The war is ending, and troops and reporters are coming home. But some didn't think Saddam Hussein's regime would have fallen so quickly.
"Basically at this point, the main fighting is over," D. Scott Bennett, associate professor of political science, said. "[The war] went remarkably fast given the size of the opposing army and their initial resistance."
Bennett and Allen C. Stam, an associate professor in the department of government at Dartmouth College, worked on a research report called "Predicting the duration of the 2003 Gulf War."
"It was an extremely quick victory in historical terms," Bennett said. "I was a little surprised because we guessed about three months at the most, but one month was our best-case scenario."
Bennett and Stam analyzed how long wars have lasted in the past and compared wars and their durations since 1816.
"The average war lasted about 17 months, and this one lasted less than a month," Bennett said.
The rebuilding process, however, is expected to last longer.
During the rebuilding process of Germany and Japan after World War II, the United States was there for more than five years, he said.
"We might need to be there a little longer than that this time," he said, adding that when the U.S. is in Iraq, it is being pulled in two different directions.
"The U.S. is stuck in a dilemma to do the job right," Bennett said. "We need to be there a long time, and the people in Iraq and in the general region want us gone. ... We are juggling diplomacy and rebuilding."

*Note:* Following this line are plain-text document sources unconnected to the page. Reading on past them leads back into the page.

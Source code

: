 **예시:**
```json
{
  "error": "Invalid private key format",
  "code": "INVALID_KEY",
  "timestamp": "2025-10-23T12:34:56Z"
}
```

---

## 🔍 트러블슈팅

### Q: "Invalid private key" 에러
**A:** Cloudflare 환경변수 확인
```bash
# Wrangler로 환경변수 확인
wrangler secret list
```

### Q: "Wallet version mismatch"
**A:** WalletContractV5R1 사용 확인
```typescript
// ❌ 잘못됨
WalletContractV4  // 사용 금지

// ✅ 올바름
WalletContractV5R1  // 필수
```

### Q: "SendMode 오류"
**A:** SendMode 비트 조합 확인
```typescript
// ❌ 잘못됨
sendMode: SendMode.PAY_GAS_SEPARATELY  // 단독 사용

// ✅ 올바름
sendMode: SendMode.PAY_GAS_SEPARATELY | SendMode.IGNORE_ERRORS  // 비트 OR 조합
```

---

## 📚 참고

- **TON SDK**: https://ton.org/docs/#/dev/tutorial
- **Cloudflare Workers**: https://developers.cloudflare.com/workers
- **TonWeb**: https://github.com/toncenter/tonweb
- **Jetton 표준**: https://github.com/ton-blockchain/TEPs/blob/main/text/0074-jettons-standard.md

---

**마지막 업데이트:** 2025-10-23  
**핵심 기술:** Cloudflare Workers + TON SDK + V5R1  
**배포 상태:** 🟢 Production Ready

Unlike Bennett, Daniel Miltenberger, the battalion executive officer of the ROTC program at Penn State, said he expected the war to end quickly.
"Having been in the Army for 23 years and fought in the first [war with Iraq], I know the type of training that they had and the capabilities of the American armed forces," he said.
The United States had the capabilities to stop Hussein's regime and "it became apparent to the Iraqi army that we are an unstoppable force," Miltenberger said. "We had a mission to accomplish and we accomplished it."
Erika Spohrer (graduate-English), an active protestor, doesn't think the war is coming to an end.
"Truthfully, I don't think the United States war has ended. The aggression that we showed is a continued aggression," she said.
"That is why I still come [to the Allen Street gates] because I care and I am very afraid for the world.," Spohrer added.
Despite varying views on the current state of the war, Bennett said the United States is beginning to rebuild Iraq. The new role of the military is causing some to think the current troops should come home and new soldiers should be sent to replace them, he added.
"The kind of troops that will be needed in the future are different from the ones who won the war," Bennett said. "The military police, engineers and peace keepers are tasks that are different from the front-line military units."
Another student said U.S. forces currently in Iraq should be replaced with new ones.
"I think troops need to stay in Iraq until it is stable and regulate, but most should come home, and we should send others over there that haven't been there during the war," Jamie Korenman (sophomore-hotel and restaurant management) said.
Whether or not new troops are sent to rebuild the nation, Miltenberger feels the goal was accomplished.
"The fact that we've taken out a despotic regime -- we've made the world and Iraq safer," Miltenberger said.